The strongest risk factor for schizophrenia is still genetics, he emphasized.
However, a working hypothesis for how an altered microbiome might affect the development of schizophrenia is that the bacteriophage sets up an inflammatory response in its bacterial host, and inflammatory molecules that arise from this interaction eventually cross the blood-brain barrier, as they have been shown to do in rodents.
If that process takes place in a genetically vulnerable adolescent, inflammatory molecules could interact with a person’s genetic susceptibility to foster the disorder.
“What we do know from human brain development is that just after puberty, the brain undergoes a pretty large-scale pruning of neurons that are not being used,” Dr Kennedy said.

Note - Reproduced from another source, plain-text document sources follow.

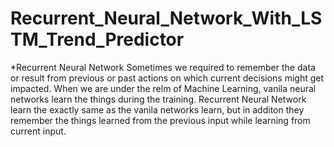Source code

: # Recurrent_Neural_Network_With_LSTM_Trend_Predictor


*Recurrent Neural Network
Sometimes we required to remember the data or result from previous or past
actions on which current decisions might get impacted. When we are under the relm
of Machine Learning, vanila neural networks learn the things during the training.
Recurrent Neural Network learn the exactly same as the vanila networks learn, but in additon
they remember the things learned from the previous input while learning from current input.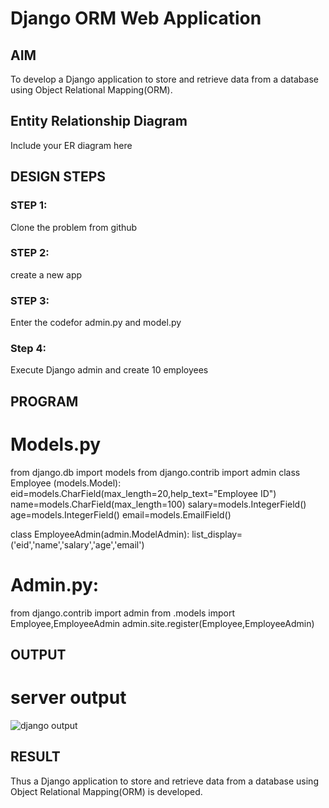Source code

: # Django ORM Web Application

## AIM
To develop a Django application to store and retrieve data from a database using Object Relational Mapping(ORM).

## Entity Relationship Diagram

Include your ER diagram here

## DESIGN STEPS

### STEP 1:
Clone the problem from github

### STEP 2:
create a new app

### STEP 3:
Enter the codefor admin.py and model.py

### Step 4:
Execute Django admin and create 10 employees

## PROGRAM

# Models.py

from django.db import models
from django.contrib import admin
class Employee (models.Model):
    eid=models.CharField(max_length=20,help_text="Employee ID")
    name=models.CharField(max_length=100)
    salary=models.IntegerField()
    age=models.IntegerField()
    email=models.EmailField()

class EmployeeAdmin(admin.ModelAdmin):
    list_display=('eid','name','salary','age','email')  

# Admin.py:

from django.contrib import admin
from .models import Employee,EmployeeAdmin
admin.site.register(Employee,EmployeeAdmin)

## OUTPUT

# server output
![django output](https://user-images.githubusercontent.com/120194155/232563023-2240bfbd-ee52-4598-a380-138dc57612b3.png)

## RESULT

Thus a Django application to store and retrieve data from a database using Object Relational Mapping(ORM) is developed.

“So the adolescent brain starts to refine itself and take on its adult format, and if that process, which is rather delicate, is upset by changes in the microbiome that hit the brain with cytokines and other kinds of inflammatory molecules during adolescence, that could be one of the mechanisms by which the microbiome contributes to or, in the most extreme case, causes schizophrenia.”
The study was funded by the Stanley Research Medical Institute. Dr Yolken and Dr Kennedy report no relevant financial relationships.
12th World Congress of Biological Psychiatry. Abstract S-37:004. Presented June 17, 2015.